The emasculation of the space program points to yet another part of the government that’s been crippled by austerity measures. Its downsizing was not part of the current debate over ways to cut federal costs, but it might as well be. The Administration and Congress have eliminated many discretionary programs since it was clear three years ago that deficits had begun to balloon to levels never seen before. NASA’s flights, going all the way back to John Glenn’s in 1962, had not brought back any any valuable assets from the moon, or discovered ways to make money in space. The research done by NASA and used in the broader scientific world was also not enough  to spare the agency from the axe. Many in Congress viewed the program as just an expensive set of toys for pilots and Ph.Ds who could not find other jobs.

Many opponents to additional manned space flights say that money for NASA should be spent for Americans on the ground and on the wars in Iraq and Afghanistan. The first may help U.S. businesses to add jobs. The other will keep the U.S. safe from the threats of foreign terrorists. It is difficult to advocate that space exploration should come before those.

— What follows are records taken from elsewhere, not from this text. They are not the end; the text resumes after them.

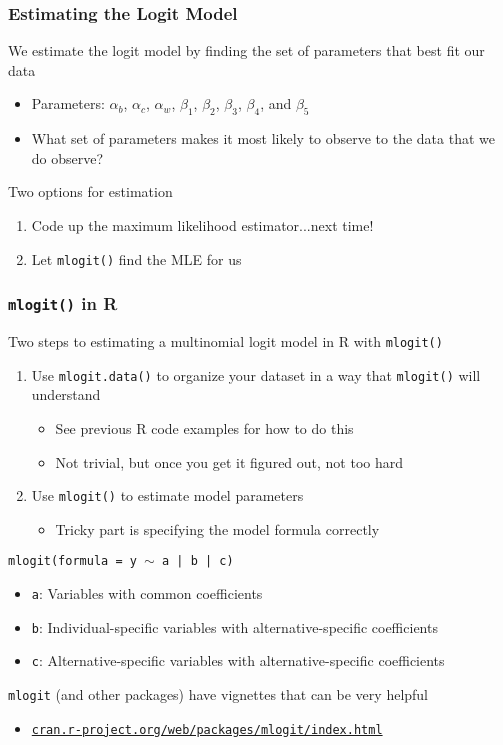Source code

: \documentclass{beamer}
\begin{document}
\begin{frame}\frametitle{Estimating the Logit Model}
    We estimate the logit model by finding the set of parameters that best fit our data
    \begin{itemize}
    	\item Parameters: $\alpha_b$, $\alpha_c$, $\alpha_w$, $\beta_1$, $\beta_2$, $\beta_3$, $\beta_4$, and $\beta_5$
    	\item What set of parameters makes it most likely to observe to the data that we do observe?
    \end{itemize}
    \vspace{3ex}
    Two options for estimation
    \begin{enumerate}
    	\item Code up the maximum likelihood estimator...next time!
    	\item Let \texttt{mlogit()} find the MLE for us
    \end{enumerate}
\end{frame}

\begin{frame}\frametitle{\texttt{mlogit()} in R}
    Two steps to estimating a multinomial logit model in R with \texttt{mlogit()}
    \begin{enumerate}
    	\item Use \texttt{mlogit.data()} to organize your dataset in a way that \texttt{mlogit()} will understand
    	\begin{itemize}
    		\item See previous R code examples for how to do this
    		\item Not trivial, but once you get it figured out, not too hard
    	\end{itemize}
    	\item Use \texttt{mlogit()} to estimate model parameters
    	\begin{itemize}
    		\item Tricky part is specifying the model formula correctly
    	\end{itemize}
    \end{enumerate}
    \vspace{2ex}
    \texttt{mlogit(formula = y $\sim$ a | b | c)}
    \begin{itemize}
    	\item \texttt{a}: Variables with common coefficients
    	\item \texttt{b}: Individual-specific variables with alternative-specific coefficients
    	\item \texttt{c}: Alternative-specific variables with alternative-specific coefficients
    \end{itemize}
    \vspace{2ex}
    \texttt{mlogit} (and other packages) have vignettes that can be very helpful
    \begin{itemize}
    	\item \href{https://cran.r-project.org/web/packages/mlogit/index.html}{\texttt{cran.r-project.org/web/packages/mlogit/index.html}}
    \end{itemize}
\end{frame}
\end{document}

But the cutbacks at NASA are part of a tidal wave of federal, state and municipal layoffs caused by low tax revenue and expense levels set five years ago when property values were at record highs and governments could afford to supply citizens with an unprecedented array of services. Now, many cities are near insolvency, the state of Minnesota is shut down over a budget battle, and the debate over the federal budget cap will certainly end with the elimination of some amount of jobs at U.S. agencies and departments. The need to cut the number of policemen in Pontiac, MI may not seem related to layoffs at NASA, but each is part of a broad change in the reality that governments at all levels have run out of money.

Space travel by Americans will only be available in the future on ships made by entrepreneurs like Richard Branson who has started Virgin Galactic. The cost of a ticket is only $200,000. It cost NASA tens of millions of dollars to put each astronaut into space.

The shuttle was once a pride of America, but not one that America can afford in a period of austerity that could last for years and cause hundreds of thousand of government jobs losses, of which NASA is only a tiny part.